A Phase II Study of Post-Operative Stereotactic Body Radiation Therapy (SBRT) for Solid Tumor Spine Metastases
Kristin J. Redmond, M.D., M.P.H.1, Daniel Sciubba, M.D. 2, Majid Khan, M.D.3, Chengcheng Gui, B.S.1 , Sheng-fu Larry Lo, M.D. 2, Ziya L. Gokaslan, M.D. 4, Brianne Leaf, B.A.1, Lawrence Kleinberg, M.D. 1, Jimm Grimm, Ph.D. 1, Xiaobu Ye, M.D.,M.S.2**, Michael Lim, M.D.3**
Corresponding author: Kristin J. Redmond, M.D., M.P.H 401 North Broadway, Suite 1440 Baltimore, MD 21231 Phone: 410-614-1642 Fax: 410-502-1419 Email: [email protected]
Statistical analysis : Xiaobu Ye, M.D., M.S. 600 North Wolfe Street, Meyer 8-181D Baltimore, MD 21287 Phone : 410-614-6261 Email: [email protected]
1. Department of Radiation Oncology and Molecular Radiation Sciences, The John Hopkins University, Baltimore, MD, USA 2. Department Neurological Surgery, The John Hopkins University, Baltimore, MD, USA 3. Department of Radiology, The John Hopkins University, Baltimore, MD, USA
4. Department of Neurological Surgery, The Warren Alpert Medical School of Brown University, Providence, RI, USA
Running Title: Phase II study of post-operative spine SBRT **Drs. Lim and Ye are co-senior authors of this manuscript.

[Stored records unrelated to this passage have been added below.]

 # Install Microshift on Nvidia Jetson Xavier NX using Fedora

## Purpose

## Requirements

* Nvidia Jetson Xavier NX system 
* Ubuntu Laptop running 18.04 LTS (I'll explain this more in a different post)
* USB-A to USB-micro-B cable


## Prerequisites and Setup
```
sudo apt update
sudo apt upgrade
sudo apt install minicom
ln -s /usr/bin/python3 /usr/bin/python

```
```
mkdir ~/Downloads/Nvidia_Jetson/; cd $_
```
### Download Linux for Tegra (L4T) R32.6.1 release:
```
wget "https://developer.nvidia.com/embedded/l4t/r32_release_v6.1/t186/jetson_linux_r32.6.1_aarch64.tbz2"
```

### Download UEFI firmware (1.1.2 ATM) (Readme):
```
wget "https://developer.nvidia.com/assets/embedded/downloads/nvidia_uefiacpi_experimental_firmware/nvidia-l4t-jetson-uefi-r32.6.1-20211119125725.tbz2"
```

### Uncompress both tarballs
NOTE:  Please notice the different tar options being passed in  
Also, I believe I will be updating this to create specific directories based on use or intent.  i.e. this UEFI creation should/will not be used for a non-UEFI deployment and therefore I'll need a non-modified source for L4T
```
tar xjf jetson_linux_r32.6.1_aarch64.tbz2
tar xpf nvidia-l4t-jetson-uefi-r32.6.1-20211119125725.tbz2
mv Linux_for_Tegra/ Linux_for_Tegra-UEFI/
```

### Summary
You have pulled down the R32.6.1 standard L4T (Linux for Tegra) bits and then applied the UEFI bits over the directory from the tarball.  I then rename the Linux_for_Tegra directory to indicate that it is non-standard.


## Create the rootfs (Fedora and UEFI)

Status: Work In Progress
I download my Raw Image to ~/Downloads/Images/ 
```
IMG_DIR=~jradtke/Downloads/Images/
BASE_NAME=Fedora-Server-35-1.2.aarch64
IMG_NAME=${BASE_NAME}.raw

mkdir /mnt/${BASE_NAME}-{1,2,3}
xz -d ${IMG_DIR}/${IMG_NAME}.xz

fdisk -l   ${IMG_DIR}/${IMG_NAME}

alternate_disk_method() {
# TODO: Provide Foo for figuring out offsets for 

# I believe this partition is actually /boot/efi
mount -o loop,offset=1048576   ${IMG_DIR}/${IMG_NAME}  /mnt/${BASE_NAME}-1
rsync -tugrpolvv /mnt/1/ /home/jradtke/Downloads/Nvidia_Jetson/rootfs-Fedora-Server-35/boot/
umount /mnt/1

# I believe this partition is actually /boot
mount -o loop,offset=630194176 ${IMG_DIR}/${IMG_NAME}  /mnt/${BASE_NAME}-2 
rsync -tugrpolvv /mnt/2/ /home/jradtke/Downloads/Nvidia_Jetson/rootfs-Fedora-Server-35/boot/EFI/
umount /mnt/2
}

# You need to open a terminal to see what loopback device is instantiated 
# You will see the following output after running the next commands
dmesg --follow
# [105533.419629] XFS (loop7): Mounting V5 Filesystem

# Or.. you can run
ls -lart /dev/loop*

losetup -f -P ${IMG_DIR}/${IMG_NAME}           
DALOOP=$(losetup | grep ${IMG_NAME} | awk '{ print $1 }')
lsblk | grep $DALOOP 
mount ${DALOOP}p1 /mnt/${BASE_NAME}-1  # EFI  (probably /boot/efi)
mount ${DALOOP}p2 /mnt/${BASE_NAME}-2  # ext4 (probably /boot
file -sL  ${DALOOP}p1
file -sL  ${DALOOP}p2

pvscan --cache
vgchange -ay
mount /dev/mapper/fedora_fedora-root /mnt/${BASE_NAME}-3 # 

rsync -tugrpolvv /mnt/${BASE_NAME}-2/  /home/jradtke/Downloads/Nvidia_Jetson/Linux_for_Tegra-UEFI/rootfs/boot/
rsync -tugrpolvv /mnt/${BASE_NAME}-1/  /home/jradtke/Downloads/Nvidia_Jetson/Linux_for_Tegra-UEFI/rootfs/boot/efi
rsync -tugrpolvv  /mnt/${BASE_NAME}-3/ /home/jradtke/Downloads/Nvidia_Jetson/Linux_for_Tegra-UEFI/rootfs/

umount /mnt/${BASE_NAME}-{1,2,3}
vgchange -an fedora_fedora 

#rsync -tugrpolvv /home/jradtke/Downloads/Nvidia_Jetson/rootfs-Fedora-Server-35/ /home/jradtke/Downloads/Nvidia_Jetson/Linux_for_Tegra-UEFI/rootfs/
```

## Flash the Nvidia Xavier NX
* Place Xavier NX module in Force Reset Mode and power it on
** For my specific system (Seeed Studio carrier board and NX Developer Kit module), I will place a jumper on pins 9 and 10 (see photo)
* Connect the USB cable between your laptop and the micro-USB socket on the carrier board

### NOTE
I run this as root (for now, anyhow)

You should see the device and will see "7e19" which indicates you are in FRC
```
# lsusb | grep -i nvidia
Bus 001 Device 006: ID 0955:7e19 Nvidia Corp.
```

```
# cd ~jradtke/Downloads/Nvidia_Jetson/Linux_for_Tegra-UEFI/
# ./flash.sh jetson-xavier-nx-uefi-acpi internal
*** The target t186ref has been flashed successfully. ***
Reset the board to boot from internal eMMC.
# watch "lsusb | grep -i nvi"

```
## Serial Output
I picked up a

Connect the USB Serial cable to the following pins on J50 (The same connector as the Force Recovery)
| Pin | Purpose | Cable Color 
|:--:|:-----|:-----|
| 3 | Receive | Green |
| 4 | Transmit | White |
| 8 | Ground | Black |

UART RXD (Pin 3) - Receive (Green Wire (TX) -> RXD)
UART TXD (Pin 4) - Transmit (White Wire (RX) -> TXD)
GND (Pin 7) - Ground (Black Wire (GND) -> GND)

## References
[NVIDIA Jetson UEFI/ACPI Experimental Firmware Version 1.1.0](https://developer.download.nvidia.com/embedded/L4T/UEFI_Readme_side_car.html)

Key words: Post-operative spine stereotactic body radiation therapy (SBRT), solid tumor spine metastases, stereotactic radiosurgery,
Funding: no funding was received to support this clinical trial
Conflict of Interest Statement: Dr. Redmond has research funding from Elekta AB and has received honorarium and travel expenses for a meeting from Accuray. Dr. Kleinberg has research funding from Accuray and Novocure. Dr. Grimm has research funding from Accuray, Novocure and holds a patent for his DVH evaluator software. Dr. Sciubba works as a consultant for Medtronic, Depuy-Synthes, Stryker, Nuvasive, K2M, Globus, Baxter. Dr. Khan works as a consultant for Stryker Medical Corporation, Medwaves, Avecure Corporation. Dr. Lim has research support from Arbor, Aegenus, Altor, BMS, Accuray, DNAtrix, Kyrin-Kyowa; works as a consultant for Tocagen, SQZ Technologies, Stryker, and Baxter. Dr Gokaslan has grants from AO spine.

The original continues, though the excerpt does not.